Goal: Read out chromatin polymer state and loop-extrusion machinery from the shape of the contact-decay curve.
Approach: Take the slope of P(s) in log-log space; a reference slope near -1 over 0.1-1 Mb is the crumpled-globule background, and a loop-extrusion bump (~100kb interphase) appears as a peak in the derivative. Smooth in logspace FIRST or the derivative is pure noise.
agg = cvd[(cvd['region1'] == cvd['region2']) & (cvd['dist'] > 0)].drop_duplicates('dist_bp')
slope = np.gradient(np.log(agg['balanced.avg.smoothed.agg']), np.log(agg['dist_bp']))
# slope ~ -1 over 0.1-1 Mb; a bump toward 0 near ~100kb flags cohesin loop extrusion (flattens on WAPL/RAD21 loss)
The achievable resolution is a function of depth and genome size, not a free choice. Rule of thumb: a bin needs ~1000 contacts to be reliably populated, and the number of bins scales as N^2 with the number of genomic bins -- so halving bin size quarters per-bin coverage. Coarse features are cheap, focal features are expensive:
| Feature | Resolution | Approximate depth (human) | Why | |---------|-----------|---------------------------|-----| | A/B compartments | 100kb-1Mb | tens of millions of valid pairs | chromosome-scale, few large bins -> cheap | | TADs / insulation | 10-50kb | hundreds of millions | sub-Mb domains; window 5-25x the bin | | Loops / dots | <=10kb | billions (Rao 2014 in-situ Hi-C ~ billions) | focal kb-scale pixels; coarse bins blur anchors |
Calling 10kb loops from a shallow library binned at 50kb is not a resolution choice -- there is no signal there. Choose the finest resolution where median per-bin contacts stay near ~1000.
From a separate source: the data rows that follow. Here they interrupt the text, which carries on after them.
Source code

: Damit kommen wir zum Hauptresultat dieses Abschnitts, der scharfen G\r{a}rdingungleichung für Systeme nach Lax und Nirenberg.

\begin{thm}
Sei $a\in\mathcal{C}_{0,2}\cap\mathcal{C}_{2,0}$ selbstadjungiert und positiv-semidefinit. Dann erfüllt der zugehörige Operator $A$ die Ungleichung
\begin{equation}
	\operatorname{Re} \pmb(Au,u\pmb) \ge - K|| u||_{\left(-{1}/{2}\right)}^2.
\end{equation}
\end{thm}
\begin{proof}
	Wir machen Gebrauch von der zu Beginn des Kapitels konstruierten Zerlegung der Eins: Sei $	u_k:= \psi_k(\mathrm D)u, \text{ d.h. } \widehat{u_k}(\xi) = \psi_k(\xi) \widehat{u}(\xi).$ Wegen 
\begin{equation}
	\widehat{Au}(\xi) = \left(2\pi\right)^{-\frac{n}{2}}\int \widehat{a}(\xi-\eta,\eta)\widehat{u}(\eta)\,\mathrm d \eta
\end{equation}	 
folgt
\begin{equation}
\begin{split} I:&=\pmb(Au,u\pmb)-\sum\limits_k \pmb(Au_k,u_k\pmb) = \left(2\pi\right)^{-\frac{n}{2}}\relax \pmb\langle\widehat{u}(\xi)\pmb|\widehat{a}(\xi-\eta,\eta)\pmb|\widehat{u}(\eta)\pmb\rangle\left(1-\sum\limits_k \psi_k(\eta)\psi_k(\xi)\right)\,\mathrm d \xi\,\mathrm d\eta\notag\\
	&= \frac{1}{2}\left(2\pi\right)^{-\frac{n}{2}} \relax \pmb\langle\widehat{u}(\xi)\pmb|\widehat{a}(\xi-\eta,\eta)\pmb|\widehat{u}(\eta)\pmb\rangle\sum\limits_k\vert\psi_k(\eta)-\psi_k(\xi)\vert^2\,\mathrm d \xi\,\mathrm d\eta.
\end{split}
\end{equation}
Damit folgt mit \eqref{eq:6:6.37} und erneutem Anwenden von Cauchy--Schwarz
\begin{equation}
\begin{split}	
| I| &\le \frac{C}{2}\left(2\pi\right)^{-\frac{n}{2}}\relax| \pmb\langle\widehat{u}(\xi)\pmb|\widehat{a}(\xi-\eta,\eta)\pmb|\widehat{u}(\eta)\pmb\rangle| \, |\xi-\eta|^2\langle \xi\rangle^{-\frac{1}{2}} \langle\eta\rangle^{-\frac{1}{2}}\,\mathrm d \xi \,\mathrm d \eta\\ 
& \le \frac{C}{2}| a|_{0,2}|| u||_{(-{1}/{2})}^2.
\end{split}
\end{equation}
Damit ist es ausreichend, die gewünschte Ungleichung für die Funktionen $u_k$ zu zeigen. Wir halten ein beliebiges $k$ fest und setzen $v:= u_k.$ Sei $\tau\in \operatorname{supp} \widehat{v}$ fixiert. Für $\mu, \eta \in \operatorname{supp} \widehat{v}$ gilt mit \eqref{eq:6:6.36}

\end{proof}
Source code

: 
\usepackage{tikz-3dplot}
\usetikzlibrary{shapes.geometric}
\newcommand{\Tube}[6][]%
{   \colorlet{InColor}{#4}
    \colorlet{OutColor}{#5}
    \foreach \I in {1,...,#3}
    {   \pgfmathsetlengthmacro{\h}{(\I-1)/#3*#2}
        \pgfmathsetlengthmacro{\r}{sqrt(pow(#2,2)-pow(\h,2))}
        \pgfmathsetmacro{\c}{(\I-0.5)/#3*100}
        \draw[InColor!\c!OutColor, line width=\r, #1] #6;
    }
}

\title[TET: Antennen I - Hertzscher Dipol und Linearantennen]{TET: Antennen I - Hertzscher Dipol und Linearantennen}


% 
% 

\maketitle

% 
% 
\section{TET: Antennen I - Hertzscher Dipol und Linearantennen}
Trigger: balancing two libraries then log2-ratioing/subtracting. Mechanism: balancing is within-matrix; balanced magnitude still scales with depth and rescale_marginals makes it arbitrary. Symptom: systematic genome-wide "differences" that track sequencing depth. Fix: downsample to equal valid pairs, compare O/E, use a replicate-aware tool -> hic-differential.
Trigger: balance_cooler on a genome with large copy-number swings. Mechanism: equal-visibility forces equal marginals, erasing the real ~CN-fold coverage. Symptom: high-copy regions look cis-depleted/trans-enriched (Servant 2018); CNV vanishes. Fix: raw counts for CNV calling; LOIC/CAIC for 3D structure.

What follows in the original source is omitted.